William W. answered • 05/18/20
Top Algebra Tutor
Since the answer being sought is regarding time, we want to think of everything in regards to time in this problem. Remember that rate•time = distance so, that means time = distance/rate. Also, since most of the units are given in meters and seconds, we will use those units in our problem.
Please note that we are not told that Thomas and Jimmy leave at the same time. This is a critical assumption. Obviously, if they left at different times, they can arrive at the school differently than if they didn't, no matter how long either walks or runs. We will assume they both leave at the same time.

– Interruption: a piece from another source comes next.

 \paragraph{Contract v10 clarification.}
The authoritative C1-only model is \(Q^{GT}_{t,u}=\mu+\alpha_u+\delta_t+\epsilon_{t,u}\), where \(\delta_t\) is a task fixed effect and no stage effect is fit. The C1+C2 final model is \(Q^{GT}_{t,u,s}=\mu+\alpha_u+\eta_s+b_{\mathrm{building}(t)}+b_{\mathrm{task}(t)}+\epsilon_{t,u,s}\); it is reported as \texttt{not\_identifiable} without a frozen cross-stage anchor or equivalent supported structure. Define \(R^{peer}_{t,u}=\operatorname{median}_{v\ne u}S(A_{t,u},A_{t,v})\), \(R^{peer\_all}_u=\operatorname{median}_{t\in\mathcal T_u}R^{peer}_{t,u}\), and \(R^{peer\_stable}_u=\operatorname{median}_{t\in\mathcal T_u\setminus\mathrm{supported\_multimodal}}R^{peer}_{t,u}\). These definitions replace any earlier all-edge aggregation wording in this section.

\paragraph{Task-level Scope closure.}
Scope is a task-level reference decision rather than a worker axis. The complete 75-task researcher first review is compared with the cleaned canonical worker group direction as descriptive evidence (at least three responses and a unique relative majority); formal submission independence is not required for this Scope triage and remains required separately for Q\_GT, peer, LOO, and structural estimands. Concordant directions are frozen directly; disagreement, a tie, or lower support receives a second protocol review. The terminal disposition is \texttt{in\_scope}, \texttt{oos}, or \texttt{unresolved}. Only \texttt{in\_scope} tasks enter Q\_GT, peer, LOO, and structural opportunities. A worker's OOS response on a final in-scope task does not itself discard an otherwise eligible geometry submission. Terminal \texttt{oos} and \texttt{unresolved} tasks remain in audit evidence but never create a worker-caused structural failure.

The time that Thomas takes (we'll call it tT) is his (running distance)/(running rate) + (walking distance)/(walking rate) or tT = (running distance)/9 + (walking distance)/3. Let's call the distance he runs "x". That means the distance he walks is 1800 - x. So the equation becomes:
tT = x/9 + (1800 - x)/3
The time that Jimmy takes (we'll call it tJ) is his (running distance)/(running rate) + (walking distance)/(walking rate) or tJ = 1400/10 + (2200 - 1400)/4 or tJ = 1400/10 + 800/4 = 340 seconds
Since we want Jimmy to arrive 5 minutes before Thomas, we can make Thomas's time equal to Jimmy's time plus 5 minutes. Since our unit of measure is seconds, we want to adjust that to be Jimmy's time plus 300 seconds (60 seconds per minutes times 5 minutes). So:
tT = x/9 + (1800 - x)/3 = 340 + 300
x/9 + (1800 - x)/3 = 340 + 300 [combine like terms to get:
x/9 + (1800 - x)/3 = 640 [multiply both sides by 9 to get:
(9)x/9 + (9)(1800 - x)/3 = (9)640 [simplify to get:
x + 3(1800 - x) = 5760
x + 5400 - 3x = 5760
-2x = 360
x = -180
In other words, it is not possible for Thomas to get to school 5 minutes after Jimmy no matter how long he runs. Again, assuming they both leave at the same time and Thomas walks the entire way, he will take 1800/3 = 600 seconds. Jimmy takes 340 seconds. That's a difference of 260 seconds (less than 5 minutes). So this scenario doesn't work.